The ubiquity of drones, whose feeds are visible at command points well behind the frontlines, has fundamentally changed Russian tactics. Armoured attacks, common in 2023, have long been abandoned, because so many Russian tanks were destroyed.
Instead they have been replaced by a perpetual probing of scattered Ukrainian positions to find weak points, or weaker brigades, which can be followed up by more substantive attacks, as appears to have happened east of Huliaipole, in Zaporizhzhia province to the south-west, where about six miles of territory was lost last month.
Ruslan, a battalion commander in the 31st Brigade, says the Russians “are infiltrating in groups of two or three people” to avoid being spotted by drones in the “kill zone” about 15km (9 miles) on either side of the front. Some rely on thermal hoods of varying quality to try to avoid being detected by heat-seeking cameras that so clearly mark out a human body in white on black.
They are “95% likely to be killed if we see them,” the commander says, though he acknowledges the worsening weather conditions – fog or heavy rain – mean it has become easier for the Russians to accumulate numbers behind the frontline with the aim of attacking and exposing the defenders’ positions.
For Ivan and Bohdan, a moment of danger came suddenly, at 7am one morning, when three Russians stumbled near their location appearing “across the road 10, 15 metres away”. The Ukrainians shot back immediately, killing two, but the survivor was able to call in drone strikes on their position, before he in turn was killed by a Ukrainian drone.
The infantrymen scattered. After a time, they regrouped in the basement, isolating at about the time the US envoy Steve Witkoff was wooing the Kremlin with phone calls offering up Ukrainian territory. At one point, a Russian Baba Yaga drone bombed the entrance, half blocking it with rubble. “We were thinking it would come back. Two more mines and we’d have been done,” Bohdan recalls.
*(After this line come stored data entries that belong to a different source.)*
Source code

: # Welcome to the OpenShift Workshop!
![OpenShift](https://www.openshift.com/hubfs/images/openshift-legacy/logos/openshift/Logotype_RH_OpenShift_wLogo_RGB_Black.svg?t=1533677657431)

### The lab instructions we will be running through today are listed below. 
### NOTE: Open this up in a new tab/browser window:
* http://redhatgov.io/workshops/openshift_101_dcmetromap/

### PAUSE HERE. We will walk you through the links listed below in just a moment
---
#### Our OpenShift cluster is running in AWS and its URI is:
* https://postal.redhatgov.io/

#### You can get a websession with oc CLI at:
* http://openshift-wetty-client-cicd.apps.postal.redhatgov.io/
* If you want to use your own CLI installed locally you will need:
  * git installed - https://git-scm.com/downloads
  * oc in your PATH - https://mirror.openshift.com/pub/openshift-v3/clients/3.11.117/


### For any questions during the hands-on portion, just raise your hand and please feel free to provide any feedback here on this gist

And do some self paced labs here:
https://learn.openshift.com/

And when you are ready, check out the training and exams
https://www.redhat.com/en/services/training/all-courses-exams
No other strikes followed, so the soldiers concluded it was a speculative attack, though it became harder to scramble outside and pick up supplies dropped from above. Gear recovered included a fresh pair of boots for Bohdan, though they were two sizes too big for him.
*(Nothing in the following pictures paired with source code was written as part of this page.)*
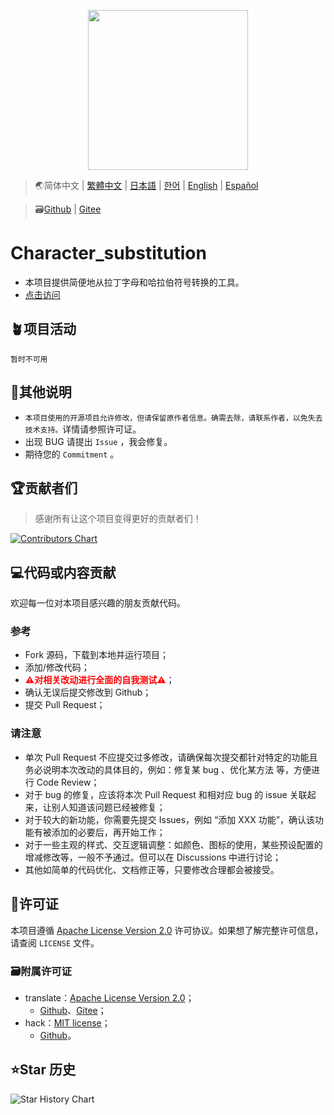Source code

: <p align="center">
    <img height="256" src='https://Hamud.PJ568.eu.org/zh-Hans-CN/favicon.svg'/>
</p>

> 🌏简体中文 | [繁體中文](//hamud.pj568.eu.org/zh-Hans-CN/Character_substitution.html?language=chinese_traditional) | [日本語](//hamud.pj568.eu.org/zh-Hans-CN/Character_substitution.html?language=japanese) | [한어](//hamud.pj568.eu.org/zh-Hans-CN/Character_substitution.html?language=korean) | [English](//hamud.pj568.eu.org/zh-Hans-CN/Character_substitution.html?language=english) | [Español](//hamud.pj568.eu.org/zh-Hans-CN/Character_substitution.html?language=spanish)

> 🗃️[Github](//github.com/Hamud-Lang/Character_substitution) | [Gitee](//gitee.com/Hamud-Lang/Character_substitution)

# Character_substitution

* 本项目提供简便地从拉丁字母和哈拉伯符号转换的工具。
* [点击访问](//Hamud.PJ568.eu.org/Character_substitution)

## 🪴项目活动

`暂时不可用`

## 📖其他说明

* `本项目使用的开源项目允许修改，但请保留原作者信息。确需去除，请联系作者，以免失去技术支持。`详情请参照许可证。
* 出现 BUG 请提出 `Issue` ，我会修复。
* 期待您的 `Commitment` 。

## 🏆贡献者们

> 感谢所有让这个项目变得更好的贡献者们！

[![Contributors Chart](//contrib.rocks/image?repo=Hamud-Lang/Character_substitution)](//github.com/Hamud-Lang/Character_substitution/graphs/contributors)

## 💻代码或内容贡献

欢迎每一位对本项目感兴趣的朋友贡献代码。

### 参考

* Fork 源码，下载到本地并运行项目；
* 添加/修改代码；
* <b style="color:red">⚠️对相关改动进行全面的自我测试⚠️</b>；
* 确认无误后提交修改到 Github；
* 提交 Pull Request；

### 请注意

* 单次 Pull Request 不应提交过多修改，请确保每次提交都针对特定的功能且务必说明本次改动的具体目的，例如：修复某 bug 、优化某方法 等，方便进行 Code Review；
* 对于 bug 的修复，应该将本次 Pull Request 和相对应 bug 的 issue 关联起来，让别人知道该问题已经被修复；
* 对于较大的新功能，你需要先提交 Issues，例如 “添加 XXX 功能”，确认该功能有被添加的必要后，再开始工作；
* 对于一些主观的样式、交互逻辑调整：如颜色、图标的使用，某些预设配置的增减修改等，一般不予通过。但可以在 Discussions 中进行讨论；
* 其他如简单的代码优化、文档修正等，只要修改合理都会被接受。

## 📄许可证

本项目遵循 [Apache License Version 2.0](http://www.apache.org/licenses/LICENSE-2.0) 许可协议。如果想了解完整许可信息，请查阅 `LICENSE` 文件。

### 🗃️附属许可证

* translate：[Apache License Version 2.0](http://www.apache.org/licenses/LICENSE-2.0)；
  * [Github](//github.com/xnx3/translate/blob/master/LICENSE)、[Gitee](//gitee.com/mail_osc/translate/blob/master/LICENSE)；
* hack：[MIT license](//mit-license.org)；
  * [Github](//github.com/egoist/hack/blob/master/LICENSE)。

## ⭐Star 历史

![Star History Chart](//api.star-history.com/svg?repos=Hamud-Lang/Character_substitution&type=Date)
It was the trip back that was the most terrifying. The journey to safety was a 10-15km walk, with drones making it too dangerous to travel by any vehicle, an easy target in the open countryside. A relief team had arrived, but for three days it was too dangerous to depart.
When the moment came, the trio were given just 10 minutes’ notice. The moment was opportune because visibility had deteriorated overhead: “It was rainy and foggy,” Bohdan says. Even so, the walk back took three days – “we were not moving in the night”, he explains – the men hid in tree lines in the dark to avoid drones with thermal sights.
Finally, it was possible to pick them up. But even then, there was a final moment of drama. “Just when we were driving we saw another car that was hit by a drone. So there wasn’t a relief moment then,” Bohdan says. Now, in the calm of the rear, they feel a little more relaxed, ready to return “in a week maximum” if needed.
Are they ready to risk their lives in another 62-day stint? “What choice do we have?” Bohdan says, adding there is no reason why after all this fighting Ukraine should have to accept a bad deal. “We have a saying in Ukraine: if you let a cat under the table, it will appear on the table. It’s the same with Putin.”